Of course this marketplace could be wrong; but wouldn’t they just as likely be wrong about their choices with regard to C as to G? There doesn’t seem to be any reason to think that people make any less efficient decisions in choosing their politicians, than they do in choosing their breakfast cereals.
So for purposes of measurement, clearly both C & G are counted as contributing to GDP. One can as easily ask “what does C produce?” as “what does G produce?” Buying and consuming things doesn’t produce them.
But as JDH pointed out, income=output. When people choose to spend on G, that must be because they put some value on what it produces, whether that is health care, security, roads, etc. And that spending in turn becomes income for someone else, the same as if they had spent on shoes, haircuts, or ipods.

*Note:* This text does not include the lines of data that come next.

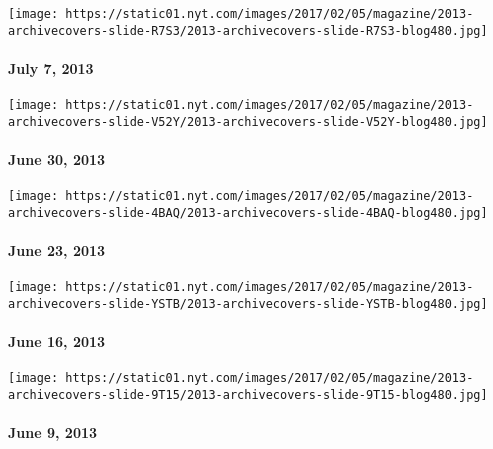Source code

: \texttt{[image: https://static01.nyt.com/images/2017/02/05/magazine/2013-archivecovers-slide-R7S3/2013-archivecovers-slide-R7S3-blog480.jpg]}

\hypertarget{july-7-2013}{%
\paragraph{July 7, 2013}\label{july-7-2013}}

\href{http://www.nytimes.com/indexes/2013/06/30/magazine/index.html}{}

\texttt{[image: https://static01.nyt.com/images/2017/02/05/magazine/2013-archivecovers-slide-V52Y/2013-archivecovers-slide-V52Y-blog480.jpg]}

\hypertarget{june-30-2013}{%
\paragraph{June 30, 2013}\label{june-30-2013}}

\href{http://www.nytimes.com/indexes/2013/06/23/magazine/index.html}{}

\texttt{[image: https://static01.nyt.com/images/2017/02/05/magazine/2013-archivecovers-slide-4BAQ/2013-archivecovers-slide-4BAQ-blog480.jpg]}

\hypertarget{june-23-2013}{%
\paragraph{June 23, 2013}\label{june-23-2013}}

\href{http://www.nytimes.com/indexes/2013/06/16/magazine/index.html}{}

\texttt{[image: https://static01.nyt.com/images/2017/02/05/magazine/2013-archivecovers-slide-YSTB/2013-archivecovers-slide-YSTB-blog480.jpg]}

\hypertarget{june-16-2013}{%
\paragraph{June 16, 2013}\label{june-16-2013}}

\href{http://www.nytimes.com/indexes/2013/06/09/magazine/index.html}{}

\texttt{[image: https://static01.nyt.com/images/2017/02/05/magazine/2013-archivecovers-slide-9T15/2013-archivecovers-slide-9T15-blog480.jpg]}

\hypertarget{june-9-2013}{%
\paragraph{June 9, 2013}\label{june-9-2013}}


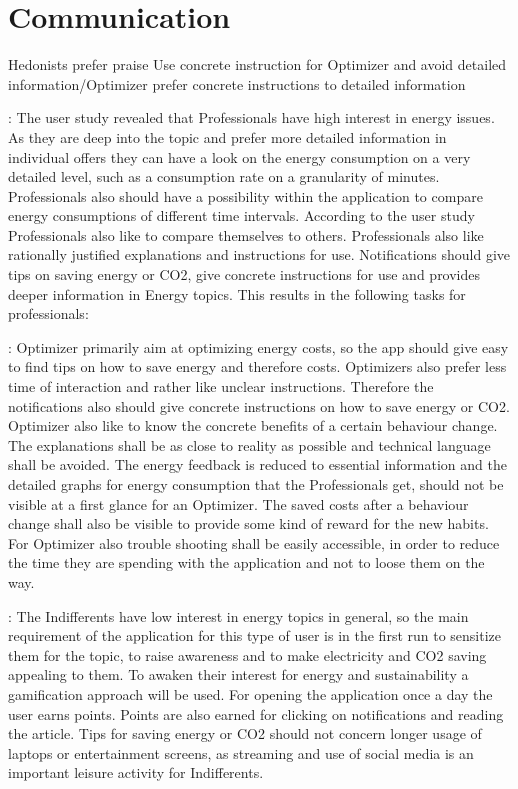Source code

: \section{Communication}
Hedonists prefer praise 
Use concrete instruction for Optimizer and avoid detailed information/Optimizer prefer concrete instructions to detailed information



: The user study revealed that Professionals have high interest in energy issues. As they are deep into the topic and prefer more detailed information in individual offers they can have a look on the energy consumption on a very detailed level, such as a consumption rate on a granularity of minutes. Professionals also should have a possibility within the application to compare energy consumptions of different time intervals. According to the user study Professionals also like to compare themselves to others. Professionals also like rationally justified explanations and instructions for use. Notifications should give tips on saving energy or CO2, give concrete instructions for use and provides deeper information in Energy topics. This results in the following tasks for professionals:



: Optimizer primarily aim at optimizing energy costs, so the app should give easy to find tips on how to save energy and therefore costs. Optimizers also prefer less time of interaction and rather like unclear instructions. Therefore the notifications also should give concrete instructions on how to save energy or CO2. Optimizer also like to know the concrete benefits of a certain behaviour change. The explanations shall be as close to reality as possible and technical language shall be avoided. The energy feedback is reduced to essential information and the detailed graphs for energy consumption that the Professionals get, should not be visible at a first glance for an Optimizer. The saved costs after a behaviour change shall also be visible to provide some kind of reward for the new habits. For Optimizer also trouble shooting shall be easily accessible, in order to reduce the time they are spending with the application and not to loose them on the way.



:
The Indifferents have low interest in energy topics in general, so the main requirement of the application for this type of user is in the first run to sensitize them for the topic, to raise awareness and to make electricity and CO2 saving appealing to them. To awaken their interest for energy and sustainability a gamification approach will be used. For opening the application once a day the user earns points. Points are also earned for clicking on notifications and reading the article. Tips for saving energy or CO2 should not concern longer usage of laptops or entertainment screens, as streaming and use of social media is an important leisure activity for Indifferents.


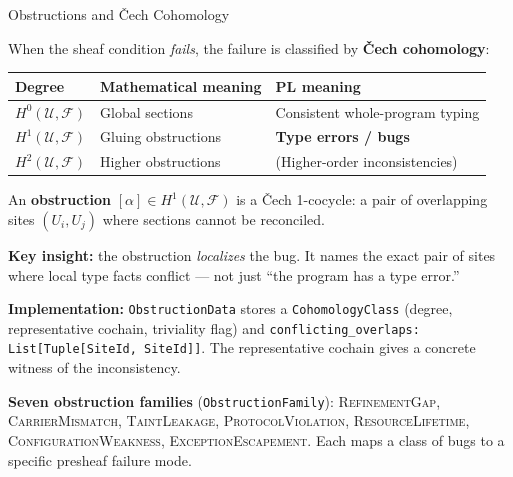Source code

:\documentclass[aspectratio=169,11pt]{beamer}
\newcommand{\Sem}{\mathcal{F}}
\begin{document}
\begin{frame}{Obstructions and \v{C}ech Cohomology}

When the sheaf condition \emph{fails}, the failure is classified by
\textbf{\v{C}ech cohomology}:

\vspace{0.3em}
{\small
\begin{tabular}{@{}lll@{}}
\textbf{Degree} & \textbf{Mathematical meaning} & \textbf{PL meaning} \\
\hline
$H^0(\mathcal{U}, \Sem)$ & Global sections & Consistent whole-program typing \\
$H^1(\mathcal{U}, \Sem)$ & Gluing obstructions & \textbf{Type errors / bugs} \\
$H^2(\mathcal{U}, \Sem)$ & Higher obstructions & (Higher-order inconsistencies) \\
\end{tabular}
}

\vspace{0.3em}
An \textbf{obstruction} $[\alpha] \in H^1(\mathcal{U}, \Sem)$ is a
\v{C}ech 1-cocycle: a pair of overlapping sites $(U_i, U_j)$
where sections cannot be reconciled.

\vspace{0.3em}
\textbf{Key insight:} the obstruction \emph{localizes} the bug.
It names the exact pair of sites where local type facts conflict — not
just ``the program has a type error.''

\vspace{0.4em}
{\small
\textbf{Implementation:}
\texttt{ObstructionData} stores a \texttt{CohomologyClass} (degree, representative cochain, triviality flag)
and \texttt{conflicting\_overlaps: List[Tuple[SiteId, SiteId]]}.
The representative cochain gives a concrete witness of the inconsistency.
}

\vspace{0.3em}
{\small
\textbf{Seven obstruction families} (\texttt{ObstructionFamily}):
\textsc{RefinementGap}, \textsc{CarrierMismatch}, \textsc{TaintLeakage},
\textsc{ProtocolViolation}, \textsc{ResourceLifetime},
\textsc{ConfigurationWeakness}, \textsc{ExceptionEscapement}.
Each maps a class of bugs to a specific presheaf failure mode.
}

\end{frame}
\end{document}
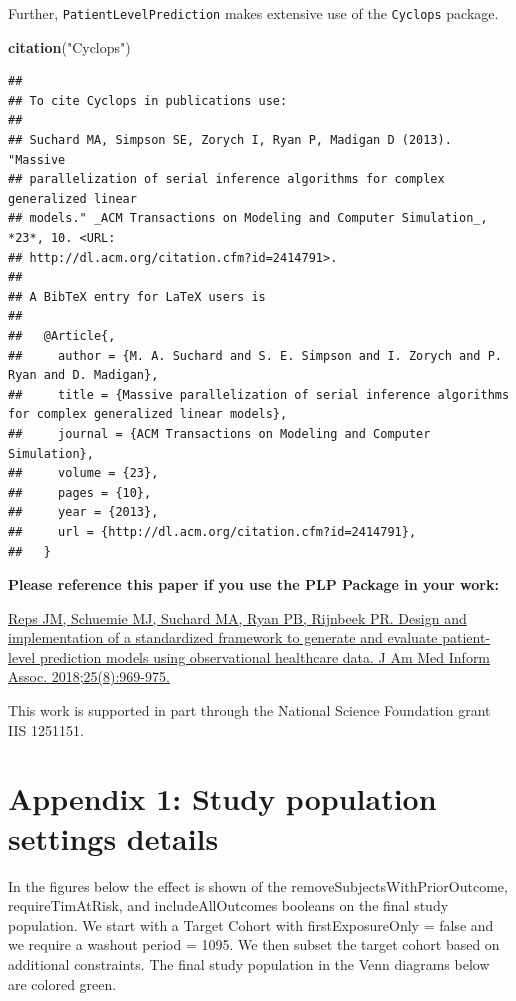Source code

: \documentclass[
]{article}
\newenvironment{Shaded}{\begin{snugshade}}{\end{snugshade}}
\newcommand{\KeywordTok}[1]{\textcolor[rgb]{0.13,0.29,0.53}{\textbf{#1}}}
\newcommand{\NormalTok}[1]{#1}
\newcommand{\StringTok}[1]{\textcolor[rgb]{0.31,0.60,0.02}{#1}}
\begin{document}
Further, \texttt{PatientLevelPrediction} makes extensive use of the
\texttt{Cyclops} package.

\begin{Shaded}
\begin{Highlighting}[]
\KeywordTok{citation}\NormalTok{(}\StringTok{"Cyclops"}\NormalTok{)}
\end{Highlighting}
\end{Shaded}

\begin{verbatim}
## 
## To cite Cyclops in publications use:
## 
## Suchard MA, Simpson SE, Zorych I, Ryan P, Madigan D (2013). "Massive
## parallelization of serial inference algorithms for complex generalized linear
## models." _ACM Transactions on Modeling and Computer Simulation_, *23*, 10. <URL:
## http://dl.acm.org/citation.cfm?id=2414791>.
## 
## A BibTeX entry for LaTeX users is
## 
##   @Article{,
##     author = {M. A. Suchard and S. E. Simpson and I. Zorych and P. Ryan and D. Madigan},
##     title = {Massive parallelization of serial inference algorithms for complex generalized linear models},
##     journal = {ACM Transactions on Modeling and Computer Simulation},
##     volume = {23},
##     pages = {10},
##     year = {2013},
##     url = {http://dl.acm.org/citation.cfm?id=2414791},
##   }
\end{verbatim}

\textbf{Please reference this paper if you use the PLP Package in your
work:}

\href{http://dx.doi.org/10.1093/jamia/ocy032}{Reps JM, Schuemie MJ,
Suchard MA, Ryan PB, Rijnbeek PR. Design and implementation of a
standardized framework to generate and evaluate patient-level prediction
models using observational healthcare data. J Am Med Inform Assoc.
2018;25(8):969-975.}

This work is supported in part through the National Science Foundation
grant IIS 1251151.

\newpage

\hypertarget{appendix-1-study-population-settings-details}{%
\section*{Appendix 1: Study population settings
details}\label{appendix-1-study-population-settings-details}}

In the figures below the effect is shown of the
removeSubjectsWithPriorOutcome, requireTimAtRisk, and includeAllOutcomes
booleans on the final study population. We start with a Target Cohort
with firstExposureOnly = false and we require a washout period = 1095.
We then subset the target cohort based on additional constraints. The
final study population in the Venn diagrams below are colored green.
\end{document}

Ricardo said: “”tj: You’re missing that output = income. The spending on G generates income and that income is taxed along with the income from sales of goods to households and businesses.”
While this is true G does not produce. So G is actually tax taken from C then given back to C in exchange for goods and then C is required to pay tax on this previously paid tax”
Actually, this doesn’t change JDH’s point – your calculations of the needed tax rate are wrong.
But it’s also untrue that G does not produce. Aside from all the obvious ways in which government creates things that otherwise either wouldn’t be created or not created efficiently (such as security, a legal framework, etc), government also creates trust.
When you’re done laughing, remember that trust is what allows the government (and many private institutions, and even individuals) to borrow money. To the extent that this borrowed money was created out of thin air (like when the Fed buys Treasuries) or borrowed from non-US actors, this is money that can be spent in the US economy that did not come from taxes.
We have to remember that GDP is therefor artificially inflated when financing for government (and corporations, and households) comes from outside the US. Without this influx of money, GDP would drop significantly.